### Aim of the task
Everything from the first line of the entries through the line containing "the maintenance window](#mw-walkthrough-cli-create-mw)" is to be retyped exactly, and nothing beyond it.

### Data to process
****************************************

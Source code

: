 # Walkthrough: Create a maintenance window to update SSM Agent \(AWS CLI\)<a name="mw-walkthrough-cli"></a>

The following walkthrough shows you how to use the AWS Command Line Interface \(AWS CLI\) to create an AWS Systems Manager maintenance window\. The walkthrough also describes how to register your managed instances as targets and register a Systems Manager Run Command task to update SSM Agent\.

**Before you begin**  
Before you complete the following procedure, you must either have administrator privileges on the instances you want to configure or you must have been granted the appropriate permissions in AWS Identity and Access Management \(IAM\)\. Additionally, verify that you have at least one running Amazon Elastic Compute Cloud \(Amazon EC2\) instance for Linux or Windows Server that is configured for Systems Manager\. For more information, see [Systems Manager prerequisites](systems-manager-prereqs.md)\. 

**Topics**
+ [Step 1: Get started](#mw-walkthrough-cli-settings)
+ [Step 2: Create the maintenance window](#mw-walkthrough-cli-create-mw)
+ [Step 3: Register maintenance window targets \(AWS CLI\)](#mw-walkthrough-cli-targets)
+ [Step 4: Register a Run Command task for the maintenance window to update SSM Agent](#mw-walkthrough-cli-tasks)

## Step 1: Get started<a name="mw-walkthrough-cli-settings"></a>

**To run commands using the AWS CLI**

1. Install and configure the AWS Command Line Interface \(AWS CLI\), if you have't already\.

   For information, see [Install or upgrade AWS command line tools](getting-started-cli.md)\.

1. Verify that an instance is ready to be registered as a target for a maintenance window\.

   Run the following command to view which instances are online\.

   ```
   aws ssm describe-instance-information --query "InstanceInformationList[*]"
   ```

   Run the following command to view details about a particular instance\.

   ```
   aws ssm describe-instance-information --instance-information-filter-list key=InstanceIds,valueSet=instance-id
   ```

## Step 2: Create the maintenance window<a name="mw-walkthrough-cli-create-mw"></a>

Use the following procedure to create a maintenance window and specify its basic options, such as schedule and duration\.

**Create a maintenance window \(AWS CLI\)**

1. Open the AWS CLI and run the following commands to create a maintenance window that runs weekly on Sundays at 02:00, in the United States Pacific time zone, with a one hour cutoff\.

****************************************

### Expected answer
Source code

: # Walkthrough: Create a maintenance window to update SSM Agent \(AWS CLI\)<a name="mw-walkthrough-cli"></a>

The following walkthrough shows you how to use the AWS Command Line Interface \(AWS CLI\) to create an AWS Systems Manager maintenance window\. The walkthrough also describes how to register your managed instances as targets and register a Systems Manager Run Command task to update SSM Agent\.

**Before you begin**  
Before you complete the following procedure, you must either have administrator privileges on the instances you want to configure or you must have been granted the appropriate permissions in AWS Identity and Access Management \(IAM\)\. Additionally, verify that you have at least one running Amazon Elastic Compute Cloud \(Amazon EC2\) instance for Linux or Windows Server that is configured for Systems Manager\. For more information, see [Systems Manager prerequisites](systems-manager-prereqs.md)\. 

**Topics**
+ [Step 1: Get started](#mw-walkthrough-cli-settings)
+ [Step 2: Create the maintenance window](#mw-walkthrough-cli-create-mw)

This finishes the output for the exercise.